Top of GIVEN INFORMATION
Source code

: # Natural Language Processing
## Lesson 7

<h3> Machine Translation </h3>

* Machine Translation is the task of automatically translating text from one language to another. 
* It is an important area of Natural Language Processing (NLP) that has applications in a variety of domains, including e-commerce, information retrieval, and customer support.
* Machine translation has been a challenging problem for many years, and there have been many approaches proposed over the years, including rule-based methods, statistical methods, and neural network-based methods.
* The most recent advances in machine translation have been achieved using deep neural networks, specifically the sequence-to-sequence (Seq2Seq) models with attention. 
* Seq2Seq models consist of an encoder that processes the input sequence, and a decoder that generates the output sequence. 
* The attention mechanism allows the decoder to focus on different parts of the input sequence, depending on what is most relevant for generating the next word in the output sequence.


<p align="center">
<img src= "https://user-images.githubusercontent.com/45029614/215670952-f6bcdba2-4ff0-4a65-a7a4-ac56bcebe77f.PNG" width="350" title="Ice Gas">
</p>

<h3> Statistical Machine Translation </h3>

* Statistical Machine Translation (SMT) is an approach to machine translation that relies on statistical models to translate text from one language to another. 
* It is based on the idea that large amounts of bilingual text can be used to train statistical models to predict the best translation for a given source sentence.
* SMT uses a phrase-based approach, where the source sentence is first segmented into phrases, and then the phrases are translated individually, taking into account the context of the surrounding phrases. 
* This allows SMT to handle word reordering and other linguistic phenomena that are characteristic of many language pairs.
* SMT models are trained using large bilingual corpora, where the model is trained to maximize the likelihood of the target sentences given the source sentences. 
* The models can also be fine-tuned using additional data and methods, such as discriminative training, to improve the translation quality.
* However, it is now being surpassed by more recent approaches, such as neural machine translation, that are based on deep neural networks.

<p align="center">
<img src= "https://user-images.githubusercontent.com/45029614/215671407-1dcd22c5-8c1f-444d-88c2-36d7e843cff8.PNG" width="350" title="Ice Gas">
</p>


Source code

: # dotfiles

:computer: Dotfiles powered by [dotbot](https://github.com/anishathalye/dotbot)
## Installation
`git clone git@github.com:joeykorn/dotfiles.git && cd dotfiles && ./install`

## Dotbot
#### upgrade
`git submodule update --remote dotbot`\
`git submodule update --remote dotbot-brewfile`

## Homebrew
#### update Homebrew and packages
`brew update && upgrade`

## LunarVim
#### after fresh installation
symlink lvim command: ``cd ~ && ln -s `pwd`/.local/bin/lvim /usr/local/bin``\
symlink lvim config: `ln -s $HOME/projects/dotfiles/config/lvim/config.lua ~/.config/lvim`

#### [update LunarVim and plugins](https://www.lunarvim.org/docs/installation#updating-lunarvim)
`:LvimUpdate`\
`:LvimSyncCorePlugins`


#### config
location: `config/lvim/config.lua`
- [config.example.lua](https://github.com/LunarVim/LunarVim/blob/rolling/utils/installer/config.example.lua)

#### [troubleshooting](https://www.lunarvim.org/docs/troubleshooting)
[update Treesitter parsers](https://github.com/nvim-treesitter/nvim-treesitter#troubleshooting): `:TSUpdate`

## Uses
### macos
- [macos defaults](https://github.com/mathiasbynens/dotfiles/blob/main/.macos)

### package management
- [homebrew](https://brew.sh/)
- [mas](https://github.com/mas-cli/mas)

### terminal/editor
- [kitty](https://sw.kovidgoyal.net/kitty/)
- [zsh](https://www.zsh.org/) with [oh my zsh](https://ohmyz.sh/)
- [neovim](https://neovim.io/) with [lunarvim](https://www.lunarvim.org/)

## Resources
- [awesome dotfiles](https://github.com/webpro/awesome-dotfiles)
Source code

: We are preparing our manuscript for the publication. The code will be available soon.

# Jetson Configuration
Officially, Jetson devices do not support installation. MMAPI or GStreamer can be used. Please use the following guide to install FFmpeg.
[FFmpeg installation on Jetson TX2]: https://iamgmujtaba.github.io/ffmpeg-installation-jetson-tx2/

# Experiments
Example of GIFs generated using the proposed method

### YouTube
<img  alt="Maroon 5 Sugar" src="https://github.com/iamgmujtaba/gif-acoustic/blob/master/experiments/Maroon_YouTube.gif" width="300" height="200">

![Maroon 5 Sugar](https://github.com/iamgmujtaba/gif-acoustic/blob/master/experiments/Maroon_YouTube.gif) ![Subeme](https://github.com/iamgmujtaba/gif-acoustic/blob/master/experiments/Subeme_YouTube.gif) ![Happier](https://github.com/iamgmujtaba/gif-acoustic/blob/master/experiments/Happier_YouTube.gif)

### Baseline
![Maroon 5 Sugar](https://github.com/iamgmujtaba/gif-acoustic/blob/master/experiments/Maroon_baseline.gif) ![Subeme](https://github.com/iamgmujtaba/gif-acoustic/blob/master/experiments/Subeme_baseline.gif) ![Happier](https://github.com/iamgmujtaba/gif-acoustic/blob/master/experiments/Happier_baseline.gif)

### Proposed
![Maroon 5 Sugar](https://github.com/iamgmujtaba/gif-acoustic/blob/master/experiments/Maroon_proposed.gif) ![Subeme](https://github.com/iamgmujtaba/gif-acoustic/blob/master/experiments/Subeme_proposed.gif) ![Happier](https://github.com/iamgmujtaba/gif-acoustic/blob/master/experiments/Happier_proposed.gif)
Bottom of GIVEN INFORMATION
▸ EXERCISE REQUIREMENTS: Only a number is expected in response: how many lines of the records above include the word "allows".

▸ ANSWER BELOW: 2